クラミジアなどの性感染症や、子宮内膜症などの病気のほか、卵巣・卵管の手術によって卵管が炎症を起こしたときに、癒着が起こりやすくなります。
受精卵を運ぶときの問題
本来であれば、受精卵は卵管を通って子宮に向かいますが、稀に受精卵が腹膜や卵巣、反対側の卵管などに着床してしまうことがあります。
もしくは、体外受精後の胚移植で受精卵を子宮の中に注入するときに、受精卵が子宮体部を通り越し、卵管内や子宮頸部に着床するケースもあります。
子宮の問題
過去に、子宮内避妊具(IUD)を挿入していたり、人工妊娠中絶や子宮鏡下手術の経験があると、炎症などによって子宮環境に何らかの変化が起こり、受精卵が子宮内膜に着床できないことがあります。
子宮外妊娠の症状は?出血や痛みは兆候?
子宮外妊娠は、初期段階では特に症状が出ません。生理がなくなり、妊娠検査薬で陽性反応が現れるところまでは、正常妊娠と同じです。
しかし、週数が進むと受精卵が発育してくるので、不正出血や下腹部の痛みなどが現れてきます。一般的には妊娠6週目頃から症状が出始めますが、最初は出血量も少なく、それほど痛みを感じないこともあります(※3)。症状が進行するにつれて出血量が増え、痛みも強くなっていきます。
妊娠初期には「卵管流産」、妊娠7~8週くらいまで進んでいると「卵管破裂」などを引き起こし、お腹の中や性器に多量の出血が見られ、急激な下腹部痛に襲われます。特に卵管破裂の場合は、急性の貧血状態になり、さらに進行すると出血性ショック状態に陥り、命の危険を伴うこともあります。
このように、子宮外妊娠は重症化するととても危険なので、たとえ妊娠検査薬で陽性反応が出ても、産婦人科のエコー検査で子宮内に胎嚢が確認されるまでは油断しないようにしましょう。
子宮外妊娠がわかる時期はいつ頃?
子宮外妊娠かどうかは、妊娠6週目頃までにはわかります。
前述のとおり、妊娠検査薬で陽性反応が現れただけでは、正常妊娠と子宮外妊娠を判別することはできません。しかし、妊娠5~6週以降に超音波(エコー)検査を受けると、正常妊娠であれば子宮内に赤ちゃんを包んでいる「胎嚢」が確認できます。この胎嚢が見えない場合、子宮外妊娠が疑われます(※1)。

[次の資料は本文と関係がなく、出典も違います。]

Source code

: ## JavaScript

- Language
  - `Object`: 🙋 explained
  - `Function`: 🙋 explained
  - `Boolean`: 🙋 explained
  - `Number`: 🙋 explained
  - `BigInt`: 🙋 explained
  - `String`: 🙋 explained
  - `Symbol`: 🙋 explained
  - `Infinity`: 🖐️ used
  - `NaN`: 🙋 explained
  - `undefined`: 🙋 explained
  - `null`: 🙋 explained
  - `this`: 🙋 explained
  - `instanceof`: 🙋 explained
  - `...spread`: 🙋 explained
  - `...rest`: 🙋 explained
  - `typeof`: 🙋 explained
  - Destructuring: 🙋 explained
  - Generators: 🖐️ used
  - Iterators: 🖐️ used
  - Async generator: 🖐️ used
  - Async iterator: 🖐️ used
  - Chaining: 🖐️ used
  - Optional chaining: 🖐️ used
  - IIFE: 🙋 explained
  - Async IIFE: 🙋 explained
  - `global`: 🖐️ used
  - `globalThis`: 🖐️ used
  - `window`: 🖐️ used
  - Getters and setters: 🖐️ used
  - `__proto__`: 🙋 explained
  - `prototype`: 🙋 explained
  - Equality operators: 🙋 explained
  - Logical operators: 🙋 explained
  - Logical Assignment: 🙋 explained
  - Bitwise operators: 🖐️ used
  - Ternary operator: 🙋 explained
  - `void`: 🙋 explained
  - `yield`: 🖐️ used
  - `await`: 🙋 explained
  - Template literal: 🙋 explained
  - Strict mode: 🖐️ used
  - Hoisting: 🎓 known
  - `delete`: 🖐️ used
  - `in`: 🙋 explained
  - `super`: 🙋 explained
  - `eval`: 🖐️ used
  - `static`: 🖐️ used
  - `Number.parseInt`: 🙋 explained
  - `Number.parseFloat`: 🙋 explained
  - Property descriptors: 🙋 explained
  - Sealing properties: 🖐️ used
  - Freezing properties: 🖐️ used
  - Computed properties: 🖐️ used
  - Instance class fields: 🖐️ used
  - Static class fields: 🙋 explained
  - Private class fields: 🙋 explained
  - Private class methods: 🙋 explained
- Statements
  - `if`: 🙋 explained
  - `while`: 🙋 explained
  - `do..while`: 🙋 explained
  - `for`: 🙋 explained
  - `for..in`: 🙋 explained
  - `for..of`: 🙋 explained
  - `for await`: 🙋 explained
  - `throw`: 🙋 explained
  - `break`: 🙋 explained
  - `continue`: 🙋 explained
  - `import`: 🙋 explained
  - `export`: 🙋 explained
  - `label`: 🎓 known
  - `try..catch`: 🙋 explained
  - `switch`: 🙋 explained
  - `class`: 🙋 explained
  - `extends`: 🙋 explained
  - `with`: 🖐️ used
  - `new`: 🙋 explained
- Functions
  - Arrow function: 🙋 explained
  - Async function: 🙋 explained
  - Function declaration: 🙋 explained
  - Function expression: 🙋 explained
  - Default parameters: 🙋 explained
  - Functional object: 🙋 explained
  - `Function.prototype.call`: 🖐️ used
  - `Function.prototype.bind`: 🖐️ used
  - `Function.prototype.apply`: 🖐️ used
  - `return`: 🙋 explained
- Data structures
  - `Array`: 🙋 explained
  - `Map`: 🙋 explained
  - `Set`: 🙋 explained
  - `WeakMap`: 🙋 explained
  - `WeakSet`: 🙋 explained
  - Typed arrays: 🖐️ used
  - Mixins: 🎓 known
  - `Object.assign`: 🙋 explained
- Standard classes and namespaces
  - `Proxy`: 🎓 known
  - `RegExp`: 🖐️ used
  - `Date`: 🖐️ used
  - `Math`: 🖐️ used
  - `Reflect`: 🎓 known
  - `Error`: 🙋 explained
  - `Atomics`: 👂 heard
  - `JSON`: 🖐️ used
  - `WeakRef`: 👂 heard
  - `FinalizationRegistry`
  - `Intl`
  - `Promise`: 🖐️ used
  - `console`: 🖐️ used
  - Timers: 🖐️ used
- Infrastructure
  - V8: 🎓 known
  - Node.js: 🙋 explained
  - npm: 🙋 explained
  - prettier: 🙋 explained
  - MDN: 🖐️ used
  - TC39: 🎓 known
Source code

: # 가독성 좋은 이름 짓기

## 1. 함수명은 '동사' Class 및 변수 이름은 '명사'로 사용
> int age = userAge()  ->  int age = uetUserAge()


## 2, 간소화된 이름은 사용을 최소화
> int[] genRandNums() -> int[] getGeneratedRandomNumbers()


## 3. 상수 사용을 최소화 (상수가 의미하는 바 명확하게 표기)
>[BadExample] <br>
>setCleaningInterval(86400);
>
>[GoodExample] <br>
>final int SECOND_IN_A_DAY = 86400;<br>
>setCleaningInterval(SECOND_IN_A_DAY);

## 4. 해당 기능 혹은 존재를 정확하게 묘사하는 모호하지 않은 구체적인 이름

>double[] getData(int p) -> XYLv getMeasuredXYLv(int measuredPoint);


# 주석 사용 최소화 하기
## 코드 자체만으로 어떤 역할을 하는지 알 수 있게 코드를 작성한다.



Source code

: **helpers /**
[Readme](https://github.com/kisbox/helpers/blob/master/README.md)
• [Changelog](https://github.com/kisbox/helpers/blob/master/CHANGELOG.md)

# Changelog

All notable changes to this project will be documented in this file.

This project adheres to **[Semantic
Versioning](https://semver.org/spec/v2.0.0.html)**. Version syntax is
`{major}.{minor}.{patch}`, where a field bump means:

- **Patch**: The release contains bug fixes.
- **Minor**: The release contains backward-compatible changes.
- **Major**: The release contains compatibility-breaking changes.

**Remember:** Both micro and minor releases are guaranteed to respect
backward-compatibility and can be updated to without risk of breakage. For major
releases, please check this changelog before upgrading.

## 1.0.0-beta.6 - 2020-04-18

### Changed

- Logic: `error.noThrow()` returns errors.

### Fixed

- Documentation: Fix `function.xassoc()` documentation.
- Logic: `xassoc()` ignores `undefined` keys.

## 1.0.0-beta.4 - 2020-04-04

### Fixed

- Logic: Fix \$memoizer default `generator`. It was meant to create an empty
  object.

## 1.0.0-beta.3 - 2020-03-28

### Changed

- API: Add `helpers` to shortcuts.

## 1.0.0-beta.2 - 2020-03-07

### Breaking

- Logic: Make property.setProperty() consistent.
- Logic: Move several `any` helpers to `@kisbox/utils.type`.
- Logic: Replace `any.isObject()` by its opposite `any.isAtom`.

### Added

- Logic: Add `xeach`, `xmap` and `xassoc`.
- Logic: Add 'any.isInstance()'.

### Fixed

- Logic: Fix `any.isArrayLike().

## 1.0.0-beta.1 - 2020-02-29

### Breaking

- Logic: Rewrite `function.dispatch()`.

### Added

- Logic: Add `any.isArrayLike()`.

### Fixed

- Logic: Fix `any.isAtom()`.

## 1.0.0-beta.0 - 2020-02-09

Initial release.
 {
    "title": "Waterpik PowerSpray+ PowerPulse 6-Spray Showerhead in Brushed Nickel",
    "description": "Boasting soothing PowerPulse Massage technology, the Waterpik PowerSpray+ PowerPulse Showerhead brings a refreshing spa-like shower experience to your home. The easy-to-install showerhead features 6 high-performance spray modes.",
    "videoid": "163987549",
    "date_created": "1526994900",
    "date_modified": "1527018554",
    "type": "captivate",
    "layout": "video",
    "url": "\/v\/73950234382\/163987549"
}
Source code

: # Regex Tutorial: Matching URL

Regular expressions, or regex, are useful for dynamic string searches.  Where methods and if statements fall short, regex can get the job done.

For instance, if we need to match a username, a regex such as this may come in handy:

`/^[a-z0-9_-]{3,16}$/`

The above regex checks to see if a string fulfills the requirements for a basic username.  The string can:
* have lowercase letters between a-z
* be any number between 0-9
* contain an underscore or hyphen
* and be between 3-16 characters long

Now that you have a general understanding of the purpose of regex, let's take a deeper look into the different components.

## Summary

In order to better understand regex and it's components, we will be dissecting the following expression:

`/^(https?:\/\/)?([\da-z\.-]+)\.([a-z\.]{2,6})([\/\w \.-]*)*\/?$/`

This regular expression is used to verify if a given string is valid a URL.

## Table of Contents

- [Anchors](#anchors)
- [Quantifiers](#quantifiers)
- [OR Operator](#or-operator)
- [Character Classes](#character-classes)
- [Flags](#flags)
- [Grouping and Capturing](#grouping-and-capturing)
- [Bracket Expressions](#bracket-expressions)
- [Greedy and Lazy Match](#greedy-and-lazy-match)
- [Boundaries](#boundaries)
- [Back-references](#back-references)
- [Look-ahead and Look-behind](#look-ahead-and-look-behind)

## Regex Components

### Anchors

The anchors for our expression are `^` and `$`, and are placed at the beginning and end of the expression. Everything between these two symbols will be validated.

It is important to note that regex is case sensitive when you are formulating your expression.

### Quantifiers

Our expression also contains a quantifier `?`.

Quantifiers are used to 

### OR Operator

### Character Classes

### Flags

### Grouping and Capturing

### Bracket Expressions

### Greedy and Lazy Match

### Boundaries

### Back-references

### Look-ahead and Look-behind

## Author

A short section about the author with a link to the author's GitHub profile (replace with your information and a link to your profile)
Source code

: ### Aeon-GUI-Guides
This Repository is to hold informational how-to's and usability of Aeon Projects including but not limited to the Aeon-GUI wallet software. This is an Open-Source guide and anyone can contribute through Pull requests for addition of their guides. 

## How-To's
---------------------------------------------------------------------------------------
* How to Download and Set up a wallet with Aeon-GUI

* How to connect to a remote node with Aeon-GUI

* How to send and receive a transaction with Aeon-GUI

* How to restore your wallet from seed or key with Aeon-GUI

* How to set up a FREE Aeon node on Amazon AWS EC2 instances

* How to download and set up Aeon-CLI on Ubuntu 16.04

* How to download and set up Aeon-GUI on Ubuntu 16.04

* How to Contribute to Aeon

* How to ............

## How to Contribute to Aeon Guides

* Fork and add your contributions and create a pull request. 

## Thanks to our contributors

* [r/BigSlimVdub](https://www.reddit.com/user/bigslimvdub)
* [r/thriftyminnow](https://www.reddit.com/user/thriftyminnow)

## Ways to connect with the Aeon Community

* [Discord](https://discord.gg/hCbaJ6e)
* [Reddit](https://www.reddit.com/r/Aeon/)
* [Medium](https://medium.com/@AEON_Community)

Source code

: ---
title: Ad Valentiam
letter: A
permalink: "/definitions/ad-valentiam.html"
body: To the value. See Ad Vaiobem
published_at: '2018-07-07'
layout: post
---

ただし、最後に生理が来た日から数えて妊娠週数が進んでいても、排卵日がいつもより遅れていた場合などは、妊娠6週を過ぎても胎嚢が確認できないからといって、必ず子宮外妊娠とは判断できないこともあります(※2)。
そのため、基礎体温から実際の妊娠週数を計算し、さらに血中hCG値や症状の程度などから総合的に診断されます。
子宮外妊娠は早期発見が大切
子宮外妊娠は予防できないトラブルで、残念ながら妊娠8週までにはほとんど流産に至ります(※2)。卵管破裂などの事態が起こる前に、早期発見・早期治療ができれば、体への負担も少なくて済みます。
妊娠検査薬で陽性反応が出ると嬉しい気持ちになりますが、子宮外妊娠の可能性もゼロではないので、月経予定日から1〜2週間過ぎたらできるだけ早く産婦人科を受診し、胎嚢が確認できるまでは不正出血などのサインを見逃さないように気をつけて過ごしましょう。